§ **THE PROBLEM**
In the records below, print each line exactly and leave every image out.

Plain-text document sources
BEGIN
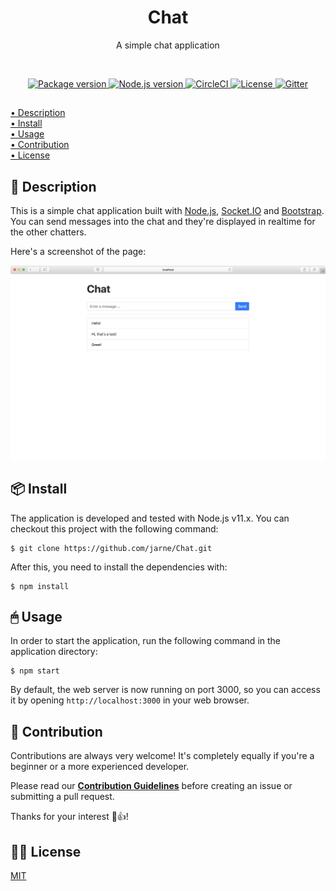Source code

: <h1 align="center">Chat</h1>
<p align="center">A simple chat application</p>

<br>

<p align="center">
    <a href="https://github.com/jarne/Chat/blob/master/package.json">
        <img src="https://img.shields.io/github/package-json/v/jarne/Chat.svg" alt="Package version">
    </a>
    <a href="https://nodejs.org">
        <img src="https://img.shields.io/badge/node-%3E%3D%208.0.0-yellow.svg" alt="Node.js version">
    </a>
    <a href="https://circleci.com/gh/jarne/Chat">
    <img src="https://img.shields.io/circleci/project/github/jarne/Chat.svg" alt="CircleCI">
    </a>
    <a href="https://github.com/jarne/Chat/blob/master/LICENSE">
        <img src="https://img.shields.io/github/license/jarne/Chat.svg" alt="License">
    </a>
    <a href="https://gitter.im/jarne/Chat">
        <img src="https://img.shields.io/gitter/room/jarne/Chat.svg" alt="Gitter">
    </a>
</p>

##

[• Description](#-description)  
[• Install](#-install)  
[• Usage](#-usage)  
[• Contribution](#-contribution)  
[• License](#%EF%B8%8F-license)

## 📙 Description
This is a simple chat application built with [Node.js](https://github.com/nodejs/node), [Socket.IO](https://github.com/socketio/socket.io) and [Bootstrap](https://github.com/twbs/bootstrap). You can send messages into the chat and they're displayed in realtime for the other chatters.

Here's a screenshot of the page:

<img src=".github/.media/screenshot.png" alt="Screenshot">

## 📦 Install
The application is developed and tested with Node.js v11.x. You can checkout this project with the following command:

```
$ git clone https://github.com/jarne/Chat.git
```

After this, you need to install the dependencies with:

```
$ npm install
```

## 🖱 Usage
In order to start the application, run the following command in the application directory:

```
$ npm start
```

By default, the web server is now running on port 3000, so you can access it by opening `http://localhost:3000` in your web browser.

## 🙋‍ Contribution
Contributions are always very welcome! It's completely equally if you're a beginner or a more experienced developer.

Please read our **[Contribution Guidelines](CONTRIBUTING.md)** before creating an issue or submitting a pull request.

Thanks for your interest 🎉👍!

## 👨‍⚖️ License
[MIT](https://github.com/jarne/Chat/blob/master/LICENSE)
END
§ **REPLY TO THE TASK**
Source code

: <h1 align="center">Chat</h1>
<p align="center">A simple chat application</p>

<br>

<p align="center">
    <a href="https://github.com/jarne/Chat/blob/master/package.json">
        <img src="https://img.shields.io/github/package-json/v/jarne/Chat.svg" alt="Package version">
    </a>
    <a href="https://nodejs.org">
        <img src="https://img.shields.io/badge/node-%3E%3D%208.0.0-yellow.svg" alt="Node.js version">
    </a>
    <a href="https://circleci.com/gh/jarne/Chat">
    <img src="https://img.shields.io/circleci/project/github/jarne/Chat.svg" alt="CircleCI">
    </a>
    <a href="https://github.com/jarne/Chat/blob/master/LICENSE">
        <img src="https://img.shields.io/github/license/jarne/Chat.svg" alt="License">
    </a>
    <a href="https://gitter.im/jarne/Chat">
        <img src="https://img.shields.io/gitter/room/jarne/Chat.svg" alt="Gitter">
    </a>
</p>

##

[• Description](#-description)  
[• Install](#-install)  
[• Usage](#-usage)  
[• Contribution](#-contribution)  
[• License](#%EF%B8%8F-license)

## 📙 Description
This is a simple chat application built with [Node.js](https://github.com/nodejs/node), [Socket.IO](https://github.com/socketio/socket.io) and [Bootstrap](https://github.com/twbs/bootstrap). You can send messages into the chat and they're displayed in realtime for the other chatters.

Here's a screenshot of the page:

<img src=".github/.media/screenshot.png" alt="Screenshot">

## 📦 Install
The application is developed and tested with Node.js v11.x. You can checkout this project with the following command:

```
$ git clone https://github.com/jarne/Chat.git
```

After this, you need to install the dependencies with:

```
$ npm install
```

## 🖱 Usage
In order to start the application, run the following command in the application directory:

```
$ npm start
```

By default, the web server is now running on port 3000, so you can access it by opening `http://localhost:3000` in your web browser.

## 🙋‍ Contribution
Contributions are always very welcome! It's completely equally if you're a beginner or a more experienced developer.

Please read our **[Contribution Guidelines](CONTRIBUTING.md)** before creating an issue or submitting a pull request.

Thanks for your interest 🎉👍!

## 👨‍⚖️ License
[MIT](https://github.com/jarne/Chat/blob/master/LICENSE)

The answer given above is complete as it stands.